Claude Code's tool system is a carefully layered architecture: the Tool interface defines the contract, buildTool() provides safe defaults, the tools.ts registration pipeline assembles the tool pool through compile-time and runtime two-level filtering, size budget mechanisms control context consumption at both per-tool and per-message levels, and three-phase rendering makes the tool execution process fully transparent to users.
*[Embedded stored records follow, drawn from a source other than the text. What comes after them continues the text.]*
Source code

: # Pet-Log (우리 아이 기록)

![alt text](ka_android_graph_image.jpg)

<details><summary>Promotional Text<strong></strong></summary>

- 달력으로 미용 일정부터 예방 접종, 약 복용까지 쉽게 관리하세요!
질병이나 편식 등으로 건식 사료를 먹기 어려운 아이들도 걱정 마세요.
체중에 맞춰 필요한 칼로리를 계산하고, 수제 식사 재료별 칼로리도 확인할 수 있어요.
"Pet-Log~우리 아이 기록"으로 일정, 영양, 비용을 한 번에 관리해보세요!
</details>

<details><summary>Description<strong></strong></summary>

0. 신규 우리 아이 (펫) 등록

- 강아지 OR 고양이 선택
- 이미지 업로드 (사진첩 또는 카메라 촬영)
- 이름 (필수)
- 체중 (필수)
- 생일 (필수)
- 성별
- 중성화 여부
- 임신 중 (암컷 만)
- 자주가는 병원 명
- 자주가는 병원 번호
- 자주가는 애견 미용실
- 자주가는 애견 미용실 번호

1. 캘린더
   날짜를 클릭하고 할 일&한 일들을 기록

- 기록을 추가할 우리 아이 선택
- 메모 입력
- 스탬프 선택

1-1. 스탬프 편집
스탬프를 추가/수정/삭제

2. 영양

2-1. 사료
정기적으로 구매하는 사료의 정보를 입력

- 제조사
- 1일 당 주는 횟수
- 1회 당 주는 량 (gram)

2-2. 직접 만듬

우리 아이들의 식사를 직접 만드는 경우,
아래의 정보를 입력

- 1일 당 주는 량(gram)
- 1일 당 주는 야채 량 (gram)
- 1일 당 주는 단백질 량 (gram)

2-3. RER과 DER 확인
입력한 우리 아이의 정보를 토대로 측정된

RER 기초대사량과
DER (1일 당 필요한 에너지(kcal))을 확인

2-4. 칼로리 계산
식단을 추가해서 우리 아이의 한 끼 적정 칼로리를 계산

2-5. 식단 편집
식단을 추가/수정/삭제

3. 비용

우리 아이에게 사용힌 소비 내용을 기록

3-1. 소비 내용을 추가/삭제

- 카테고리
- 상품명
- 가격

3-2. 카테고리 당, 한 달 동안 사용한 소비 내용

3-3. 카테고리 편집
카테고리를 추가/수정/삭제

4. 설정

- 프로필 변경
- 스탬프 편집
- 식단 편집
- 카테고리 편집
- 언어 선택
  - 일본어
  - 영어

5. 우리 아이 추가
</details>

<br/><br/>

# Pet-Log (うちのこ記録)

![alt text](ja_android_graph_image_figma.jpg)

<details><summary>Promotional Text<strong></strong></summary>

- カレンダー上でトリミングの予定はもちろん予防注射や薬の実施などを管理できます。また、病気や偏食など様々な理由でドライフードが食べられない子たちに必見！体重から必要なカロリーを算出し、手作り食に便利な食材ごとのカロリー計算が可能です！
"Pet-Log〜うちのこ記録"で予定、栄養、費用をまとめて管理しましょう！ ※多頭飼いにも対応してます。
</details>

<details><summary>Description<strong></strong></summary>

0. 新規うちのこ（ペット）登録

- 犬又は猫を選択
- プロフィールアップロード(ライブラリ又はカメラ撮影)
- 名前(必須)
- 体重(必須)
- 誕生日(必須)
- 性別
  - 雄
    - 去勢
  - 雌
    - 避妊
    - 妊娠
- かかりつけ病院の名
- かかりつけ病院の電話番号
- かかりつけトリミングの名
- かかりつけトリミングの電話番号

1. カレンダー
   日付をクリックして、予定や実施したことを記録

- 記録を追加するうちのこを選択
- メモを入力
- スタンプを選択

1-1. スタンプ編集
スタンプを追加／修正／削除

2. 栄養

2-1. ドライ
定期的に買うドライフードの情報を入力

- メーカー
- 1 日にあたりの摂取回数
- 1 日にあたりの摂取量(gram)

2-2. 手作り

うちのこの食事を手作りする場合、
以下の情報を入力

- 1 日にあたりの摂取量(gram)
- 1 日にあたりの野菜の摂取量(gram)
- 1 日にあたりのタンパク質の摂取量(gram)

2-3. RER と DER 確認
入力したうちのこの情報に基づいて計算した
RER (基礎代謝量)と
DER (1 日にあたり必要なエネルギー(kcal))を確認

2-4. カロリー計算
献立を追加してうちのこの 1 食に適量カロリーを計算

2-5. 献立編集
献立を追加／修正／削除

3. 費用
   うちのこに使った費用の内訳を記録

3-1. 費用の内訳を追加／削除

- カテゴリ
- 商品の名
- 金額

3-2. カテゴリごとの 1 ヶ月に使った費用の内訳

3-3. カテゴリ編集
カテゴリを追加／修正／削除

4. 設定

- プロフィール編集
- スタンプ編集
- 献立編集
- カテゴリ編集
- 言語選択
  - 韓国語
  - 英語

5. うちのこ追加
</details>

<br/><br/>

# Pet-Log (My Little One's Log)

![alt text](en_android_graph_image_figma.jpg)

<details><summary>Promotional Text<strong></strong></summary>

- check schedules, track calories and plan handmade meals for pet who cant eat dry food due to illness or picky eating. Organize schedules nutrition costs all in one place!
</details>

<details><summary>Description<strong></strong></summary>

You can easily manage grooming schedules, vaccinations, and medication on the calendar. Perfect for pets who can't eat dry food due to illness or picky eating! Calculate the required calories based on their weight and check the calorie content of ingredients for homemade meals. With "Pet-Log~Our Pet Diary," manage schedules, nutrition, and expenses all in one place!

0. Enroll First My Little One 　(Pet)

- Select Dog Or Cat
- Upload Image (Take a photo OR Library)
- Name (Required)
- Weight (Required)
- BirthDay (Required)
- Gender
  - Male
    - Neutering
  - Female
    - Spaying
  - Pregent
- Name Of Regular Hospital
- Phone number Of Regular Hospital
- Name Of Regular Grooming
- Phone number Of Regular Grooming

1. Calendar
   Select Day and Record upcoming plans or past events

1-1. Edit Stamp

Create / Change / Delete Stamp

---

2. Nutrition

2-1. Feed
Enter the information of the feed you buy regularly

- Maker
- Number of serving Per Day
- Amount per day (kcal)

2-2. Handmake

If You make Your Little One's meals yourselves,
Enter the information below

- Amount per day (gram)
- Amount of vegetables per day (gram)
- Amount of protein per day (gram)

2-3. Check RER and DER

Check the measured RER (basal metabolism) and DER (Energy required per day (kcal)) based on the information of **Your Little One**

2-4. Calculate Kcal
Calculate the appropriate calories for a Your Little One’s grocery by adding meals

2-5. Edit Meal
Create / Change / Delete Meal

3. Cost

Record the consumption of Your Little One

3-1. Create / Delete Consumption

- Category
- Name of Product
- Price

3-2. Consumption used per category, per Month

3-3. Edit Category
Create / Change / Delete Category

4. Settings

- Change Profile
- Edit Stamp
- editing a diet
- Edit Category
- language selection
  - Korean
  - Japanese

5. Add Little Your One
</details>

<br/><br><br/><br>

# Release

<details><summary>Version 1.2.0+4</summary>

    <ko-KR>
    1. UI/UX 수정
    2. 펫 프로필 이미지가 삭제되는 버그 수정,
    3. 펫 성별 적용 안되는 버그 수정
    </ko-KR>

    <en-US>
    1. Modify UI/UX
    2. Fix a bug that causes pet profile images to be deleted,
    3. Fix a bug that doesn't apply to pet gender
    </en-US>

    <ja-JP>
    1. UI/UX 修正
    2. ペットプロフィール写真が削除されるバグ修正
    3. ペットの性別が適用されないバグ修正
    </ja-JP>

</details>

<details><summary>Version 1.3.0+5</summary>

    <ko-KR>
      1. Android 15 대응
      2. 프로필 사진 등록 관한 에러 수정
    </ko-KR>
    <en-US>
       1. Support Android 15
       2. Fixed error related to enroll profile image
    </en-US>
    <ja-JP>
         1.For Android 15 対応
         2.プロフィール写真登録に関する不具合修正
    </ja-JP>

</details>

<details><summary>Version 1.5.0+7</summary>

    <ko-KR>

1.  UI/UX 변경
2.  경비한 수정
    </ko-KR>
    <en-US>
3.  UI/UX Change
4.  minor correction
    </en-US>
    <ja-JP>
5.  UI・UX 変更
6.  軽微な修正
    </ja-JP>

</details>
The design philosophy of this system can be summarized in one sentence: Make the right thing easy, and the dangerous thing hard. buildTool()'s fail-closed defaults make "forgetting to declare safety properties" a safe mistake; layered budgets make "tools returning too much data" a controllable degradation; conditional loading makes "adding experimental tools" a zero-risk operation.

Tool invocation and orchestration — including the complete permission checking flow, concurrency execution scheduling strategy, and streaming progress propagation mechanism — will be covered in detail in Chapter 4.